Both the line below containing "(بنسبة 36\% لكلٍّ" and the line containing "The characteristic \ch\", along with every line between them, should be repeated exactly; no other line belongs in the answer.

Records supplied:

*** Begin section ***

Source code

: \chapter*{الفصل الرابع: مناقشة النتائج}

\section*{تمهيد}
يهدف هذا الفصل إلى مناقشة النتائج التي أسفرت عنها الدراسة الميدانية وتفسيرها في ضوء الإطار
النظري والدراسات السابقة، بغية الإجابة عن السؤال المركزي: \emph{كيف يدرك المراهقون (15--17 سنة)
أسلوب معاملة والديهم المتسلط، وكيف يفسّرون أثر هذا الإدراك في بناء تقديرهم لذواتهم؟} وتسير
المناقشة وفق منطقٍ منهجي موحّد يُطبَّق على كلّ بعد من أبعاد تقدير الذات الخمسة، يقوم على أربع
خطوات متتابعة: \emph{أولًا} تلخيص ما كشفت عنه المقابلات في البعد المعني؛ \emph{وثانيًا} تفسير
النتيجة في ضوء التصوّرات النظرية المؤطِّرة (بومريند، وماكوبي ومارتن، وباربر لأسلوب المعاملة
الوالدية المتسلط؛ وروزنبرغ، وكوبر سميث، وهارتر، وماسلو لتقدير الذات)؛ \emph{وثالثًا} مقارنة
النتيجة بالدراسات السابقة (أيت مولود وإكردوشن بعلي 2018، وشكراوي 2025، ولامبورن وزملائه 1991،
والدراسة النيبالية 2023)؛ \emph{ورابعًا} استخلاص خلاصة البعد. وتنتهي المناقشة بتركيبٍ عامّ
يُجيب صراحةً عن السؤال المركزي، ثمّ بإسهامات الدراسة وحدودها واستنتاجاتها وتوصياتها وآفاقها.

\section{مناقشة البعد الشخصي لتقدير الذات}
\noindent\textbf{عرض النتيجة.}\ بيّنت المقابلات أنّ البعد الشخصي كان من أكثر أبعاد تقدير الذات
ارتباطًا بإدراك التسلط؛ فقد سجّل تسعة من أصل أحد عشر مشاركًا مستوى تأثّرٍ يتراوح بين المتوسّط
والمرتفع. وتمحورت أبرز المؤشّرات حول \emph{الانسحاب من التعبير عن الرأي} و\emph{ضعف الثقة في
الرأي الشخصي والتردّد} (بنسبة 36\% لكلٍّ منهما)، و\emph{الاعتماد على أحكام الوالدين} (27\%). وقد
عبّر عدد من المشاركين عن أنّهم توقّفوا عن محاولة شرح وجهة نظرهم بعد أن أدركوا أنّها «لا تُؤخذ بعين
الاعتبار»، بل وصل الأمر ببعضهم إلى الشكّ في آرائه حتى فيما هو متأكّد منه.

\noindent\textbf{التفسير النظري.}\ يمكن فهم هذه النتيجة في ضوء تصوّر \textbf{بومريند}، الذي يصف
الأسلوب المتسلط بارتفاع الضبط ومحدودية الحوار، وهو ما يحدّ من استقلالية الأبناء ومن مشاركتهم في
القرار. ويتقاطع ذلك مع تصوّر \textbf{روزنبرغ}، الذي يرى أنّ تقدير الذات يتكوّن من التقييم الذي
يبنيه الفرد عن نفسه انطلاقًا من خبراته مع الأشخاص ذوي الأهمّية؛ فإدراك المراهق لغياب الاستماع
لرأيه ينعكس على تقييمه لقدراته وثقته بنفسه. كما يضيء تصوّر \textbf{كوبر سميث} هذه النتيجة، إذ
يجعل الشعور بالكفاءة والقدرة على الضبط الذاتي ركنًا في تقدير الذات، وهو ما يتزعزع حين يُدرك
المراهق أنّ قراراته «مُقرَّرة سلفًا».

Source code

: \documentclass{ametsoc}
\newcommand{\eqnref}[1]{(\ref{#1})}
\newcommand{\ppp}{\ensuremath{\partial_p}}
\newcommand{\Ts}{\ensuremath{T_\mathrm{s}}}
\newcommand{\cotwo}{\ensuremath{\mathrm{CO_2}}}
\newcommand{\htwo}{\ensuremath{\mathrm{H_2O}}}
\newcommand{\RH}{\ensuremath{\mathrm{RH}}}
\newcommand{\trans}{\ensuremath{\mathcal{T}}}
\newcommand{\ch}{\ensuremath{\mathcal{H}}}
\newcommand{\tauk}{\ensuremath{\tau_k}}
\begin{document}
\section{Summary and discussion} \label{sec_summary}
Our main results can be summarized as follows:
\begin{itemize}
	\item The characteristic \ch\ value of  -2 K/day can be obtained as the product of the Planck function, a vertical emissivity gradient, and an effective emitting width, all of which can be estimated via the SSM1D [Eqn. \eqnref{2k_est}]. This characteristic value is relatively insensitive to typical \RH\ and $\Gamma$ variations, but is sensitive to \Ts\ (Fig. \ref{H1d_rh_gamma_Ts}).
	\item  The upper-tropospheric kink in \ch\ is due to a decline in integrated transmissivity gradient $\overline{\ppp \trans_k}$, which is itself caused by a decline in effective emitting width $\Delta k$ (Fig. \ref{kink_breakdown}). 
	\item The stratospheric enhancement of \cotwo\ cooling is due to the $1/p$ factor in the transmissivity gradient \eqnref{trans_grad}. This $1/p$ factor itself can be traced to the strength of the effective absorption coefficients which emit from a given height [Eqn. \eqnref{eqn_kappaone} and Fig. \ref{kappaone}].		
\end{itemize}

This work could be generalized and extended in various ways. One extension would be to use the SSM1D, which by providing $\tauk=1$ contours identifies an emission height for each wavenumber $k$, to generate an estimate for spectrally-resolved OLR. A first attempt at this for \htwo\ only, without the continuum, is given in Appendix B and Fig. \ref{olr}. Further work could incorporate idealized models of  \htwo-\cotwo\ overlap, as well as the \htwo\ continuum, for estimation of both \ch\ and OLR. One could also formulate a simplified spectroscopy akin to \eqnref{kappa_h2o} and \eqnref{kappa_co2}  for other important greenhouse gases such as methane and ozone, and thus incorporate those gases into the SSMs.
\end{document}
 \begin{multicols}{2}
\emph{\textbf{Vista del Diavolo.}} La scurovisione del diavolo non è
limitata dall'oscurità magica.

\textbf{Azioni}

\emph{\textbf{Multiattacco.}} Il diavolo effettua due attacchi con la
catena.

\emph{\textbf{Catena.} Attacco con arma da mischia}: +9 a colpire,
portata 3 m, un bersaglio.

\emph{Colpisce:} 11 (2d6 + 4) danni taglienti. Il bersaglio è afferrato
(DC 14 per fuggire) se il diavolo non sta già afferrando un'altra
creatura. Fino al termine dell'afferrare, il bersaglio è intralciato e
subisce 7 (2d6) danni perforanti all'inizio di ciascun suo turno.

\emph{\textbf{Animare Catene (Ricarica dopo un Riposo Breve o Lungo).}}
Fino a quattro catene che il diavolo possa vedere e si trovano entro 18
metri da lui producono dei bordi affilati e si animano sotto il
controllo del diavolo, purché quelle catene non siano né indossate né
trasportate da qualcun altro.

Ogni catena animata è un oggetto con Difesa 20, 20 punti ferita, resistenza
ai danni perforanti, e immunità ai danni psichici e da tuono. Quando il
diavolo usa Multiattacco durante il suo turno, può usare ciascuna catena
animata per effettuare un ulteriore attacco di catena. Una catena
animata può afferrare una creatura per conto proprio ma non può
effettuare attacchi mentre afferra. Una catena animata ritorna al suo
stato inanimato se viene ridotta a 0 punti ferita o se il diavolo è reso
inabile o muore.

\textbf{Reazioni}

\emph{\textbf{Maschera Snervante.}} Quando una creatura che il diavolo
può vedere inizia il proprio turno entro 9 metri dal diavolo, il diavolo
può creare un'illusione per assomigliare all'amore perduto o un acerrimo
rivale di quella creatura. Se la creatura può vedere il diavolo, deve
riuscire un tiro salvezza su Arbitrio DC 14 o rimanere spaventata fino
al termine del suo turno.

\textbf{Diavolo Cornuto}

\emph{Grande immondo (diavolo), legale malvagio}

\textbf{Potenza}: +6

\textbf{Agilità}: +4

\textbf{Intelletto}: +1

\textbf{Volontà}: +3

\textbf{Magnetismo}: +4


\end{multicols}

*** End section ***

Task response:
الرأي الشخصي والتردّد} (بنسبة 36\% لكلٍّ منهما)، و\emph{الاعتماد على أحكام الوالدين} (27\%). وقد
عبّر عدد من المشاركين عن أنّهم توقّفوا عن محاولة شرح وجهة نظرهم بعد أن أدركوا أنّها «لا تُؤخذ بعين
الاعتبار»، بل وصل الأمر ببعضهم إلى الشكّ في آرائه حتى فيما هو متأكّد منه.

\noindent\textbf{التفسير النظري.}\ يمكن فهم هذه النتيجة في ضوء تصوّر \textbf{بومريند}، الذي يصف
الأسلوب المتسلط بارتفاع الضبط ومحدودية الحوار، وهو ما يحدّ من استقلالية الأبناء ومن مشاركتهم في
القرار. ويتقاطع ذلك مع تصوّر \textbf{روزنبرغ}، الذي يرى أنّ تقدير الذات يتكوّن من التقييم الذي
يبنيه الفرد عن نفسه انطلاقًا من خبراته مع الأشخاص ذوي الأهمّية؛ فإدراك المراهق لغياب الاستماع
لرأيه ينعكس على تقييمه لقدراته وثقته بنفسه. كما يضيء تصوّر \textbf{كوبر سميث} هذه النتيجة، إذ
يجعل الشعور بالكفاءة والقدرة على الضبط الذاتي ركنًا في تقدير الذات، وهو ما يتزعزع حين يُدرك
المراهق أنّ قراراته «مُقرَّرة سلفًا».

Source code

: \documentclass{ametsoc}
\newcommand{\eqnref}[1]{(\ref{#1})}
\newcommand{\ppp}{\ensuremath{\partial_p}}
\newcommand{\Ts}{\ensuremath{T_\mathrm{s}}}
\newcommand{\cotwo}{\ensuremath{\mathrm{CO_2}}}
\newcommand{\htwo}{\ensuremath{\mathrm{H_2O}}}
\newcommand{\RH}{\ensuremath{\mathrm{RH}}}
\newcommand{\trans}{\ensuremath{\mathcal{T}}}
\newcommand{\ch}{\ensuremath{\mathcal{H}}}
\newcommand{\tauk}{\ensuremath{\tau_k}}
\begin{document}
\section{Summary and discussion} \label{sec_summary}
Our main results can be summarized as follows:
\begin{itemize}
	\item The characteristic \ch\ value of  -2 K/day can be obtained as the product of the Planck function, a vertical emissivity gradient, and an effective emitting width, all of which can be estimated via the SSM1D [Eqn. \eqnref{2k_est}]. This characteristic value is relatively insensitive to typical \RH\ and $\Gamma$ variations, but is sensitive to \Ts\ (Fig. \ref{H1d_rh_gamma_Ts}).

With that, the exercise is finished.